If you prefer a phased rollout:

  1. Phase 1: Shadow mode -- Send a percentage of traffic through WorldFlow AI alongside your existing ADK calls. Compare results.
  2. Phase 2: Read-only -- Route all non-critical traffic (FAQ, classification) through WorldFlow AI. Keep critical flows on ADK.
  3. Phase 3: Full cutover -- Route all traffic through WorldFlow AI. Keep the ADK integration as a fallback provider.
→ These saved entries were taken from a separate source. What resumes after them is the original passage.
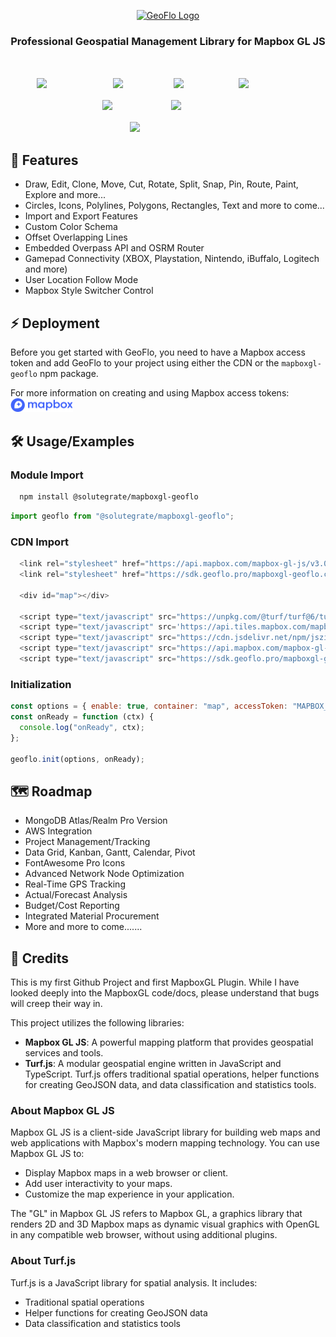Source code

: <p align="center">
  <a href="https://www.geoflo.pro/">  
    <img width="500" alt="GeoFlo Logo" src="https://geoflo.s3.amazonaws.com/logos/logo_full_white.png" />  
  </a>
</p>

<h3 align="center">
  Professional Geospatial Management Library for Mapbox GL JS
</h3>
</br>
<p style="align-items: center; display: flex; flex-direction: row; justify-content: center;">
  <a style="margin:2px;color:transparent;" href="https://github.com/solutegrate/mapboxgl-geoflo/pkgs/npm/mapboxgl-geoflo" target="_blank" rel="noopener noreferrer">
    <img src="https://img.shields.io/github/v/release/solutegrate/mapboxgl-geoflo?style=flat&logo=github&label=Release&color=333333" alt="GitHub Release" />
  </a>
  <a style="margin:2px;color:transparent;">
    <img src="https://img.shields.io/github/size/solutegrate/mapboxgl-geoflo/dist%2Fmapboxgl-geoflo.min.js?style=flat&logo=github&label=Size&color=333333" alt="GitHub Size" />
  </a>
  <a style="margin:2px;color:transparent;" href="https://github.com/solutegrate/mapboxgl-geoflo" target="_blank" rel="noopener noreferrer">
    <img src="https://img.shields.io/github/stars/solutegrate/mapboxgl-geoflo?style=flat&logo=github&label=Stars&color=333333" alt="GitHub Stars" />
  </a>
  <a style="margin:2px;color:transparent;" href="https://raw.githubusercontent.com/solutegrate/mapboxgl-geoflo/main/LICENSE" target="_blank" rel="noopener noreferrer">
    <img src="https://img.shields.io/badge/License-MIT-green.svg?style=flat&logo=github&label=License&color=333333" alt="MIT License" />
  </a>
</p>

<p style="align-items: center; display: flex; flex-direction: row; justify-content: center;">
  <a style="margin:2px;color:transparent;" href="https://demo.geoflo.pro/" target="_blank" rel="noopener noreferrer">
    <img src="https://img.shields.io/badge/Demo-CLICK_HERE_TO_DEMO-blue.svg?color=d7ef7e&logo=github" alt="GeoFlo Demo" />
  </a>
  <a style="margin:2px;color:transparent;" href="https://docs.geoflo.pro/" target="_blank" rel="noopener noreferrer">
    <img src="https://img.shields.io/badge/Docs-CLICK_HERE_FOR_DOCS-blue.svg?color=6fafdb&logo=github" alt="GeoFlo Docs" />
  </a>
</p>

<p style="align-items: center; display: flex; flex-direction: row; justify-content: center;">
  <a style="margin:2px;color:transparent;" href="https://www.linkedin.com/company/geoflopro/about" target="_blank" rel="noopener noreferrer">
    <img src="https://img.shields.io/badge/linkedin-0A66C2?style=for-the-badge&logo=linkedin&logoColor=white&color=5a5a5a" alt="GeoFlo LinkedIn" />
  </a>
</p>

## 🌟 Features

- Draw, Edit, Clone, Move, Cut, Rotate, Split, Snap, Pin, Route, Paint, Explore and more...
- Circles, Icons, Polylines, Polygons, Rectangles, Text and more to come...
- Import and Export Features
- Custom Color Schema
- Offset Overlapping Lines
- Embedded Overpass API and OSRM Router
- Gamepad Connectivity (XBOX, Playstation, Nintendo, iBuffalo, Logitech and more)
- User Location Follow Mode
- Mapbox Style Switcher Control

## ⚡ Deployment

Before you get started with GeoFlo,
you need to have a Mapbox access token and add GeoFlo to your project using either the CDN or the `mapboxgl-geoflo` npm package.

For more information on creating and using Mapbox access tokens:
[<img width="100" alt="Mapbox logo" src="./assets/images/mapbox-logo-blue.png">](https://docs.mapbox.com/accounts/guides/tokens/)

## 🛠️ Usage/Examples


### Module Import

```bash
  npm install @solutegrate/mapboxgl-geoflo
```

```javascript
import geoflo from "@solutegrate/mapboxgl-geoflo";
```

### CDN Import

```javascript
  <link rel="stylesheet" href="https://api.mapbox.com/mapbox-gl-js/v3.0.0-beta.1/mapbox-gl.css">
  <link rel="stylesheet" href="https://sdk.geoflo.pro/mapboxgl-geoflo.css">

  <div id="map"></div>

  <script type="text/javascript" src="https://unpkg.com/@turf/turf@6/turf.min.js"></script>
  <script type="text/javascript" src='https://api.tiles.mapbox.com/mapbox.js/plugins/leaflet-omnivore/v0.3.1/leaflet-omnivore.min.js'></script>
  <script type="text/javascript" src="https://cdn.jsdelivr.net/npm/jszip@3.10.1/dist/jszip.min.js"></script>
  <script type="text/javascript" src="https://api.mapbox.com/mapbox-gl-js/v3.0.0-beta.1/mapbox-gl.js"></script>
  <script type="text/javascript" src="https://sdk.geoflo.pro/mapboxgl-geoflo.min.js"></script>
```

### Initialization

```javascript
const options = { enable: true, container: "map", accessToken: "MAPBOX_TOKEN" };
const onReady = function (ctx) {
  console.log("onReady", ctx);
};

geoflo.init(options, onReady);
```

## 🗺️ Roadmap

- MongoDB Atlas/Realm Pro Version
- AWS Integration
- Project Management/Tracking
- Data Grid, Kanban, Gantt, Calendar, Pivot
- FontAwesome Pro Icons
- Advanced Network Node Optimization
- Real-Time GPS Tracking
- Actual/Forecast Analysis
- Budget/Cost Reporting
- Integrated Material Procurement
- More and more to come.......

## 🏁 Credits

This is my first Github Project and first MapboxGL Plugin. While I have looked deeply into the MapboxGL code/docs, please understand that bugs will creep their way in.

This project utilizes the following libraries:

- **Mapbox GL JS**: A powerful mapping platform that provides geospatial services and tools.
- **Turf.js**: A modular geospatial engine written in JavaScript and TypeScript. Turf.js offers traditional spatial operations, helper functions for creating GeoJSON data, and data classification and statistics tools.

### About Mapbox GL JS

Mapbox GL JS is a client-side JavaScript library for building web maps and web applications with Mapbox's modern mapping technology. You can use Mapbox GL JS to:

- Display Mapbox maps in a web browser or client.
- Add user interactivity to your maps.
- Customize the map experience in your application.

The "GL" in Mapbox GL JS refers to Mapbox GL, a graphics library that renders 2D and 3D Mapbox maps as dynamic visual graphics with OpenGL in any compatible web browser, without using additional plugins.

### About Turf.js

Turf.js is a JavaScript library for spatial analysis. It includes:
- Traditional spatial operations
- Helper functions for creating GeoJSON data
- Data classification and statistics tools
To pin specific queries to Google during the transition:

# Force this request to use Gemini
response = client.chat.completions.create(
model="gemini-1.5-pro",
messages=[...],
extra_headers={"X-WorldFlow-Routing": "fixed:gemini-1.5-pro"},
)
caution

During the transition period, monitor the x-worldflow-routing-reason header to confirm that pinned requests are being routed correctly and that non-pinned requests are being optimized as expected.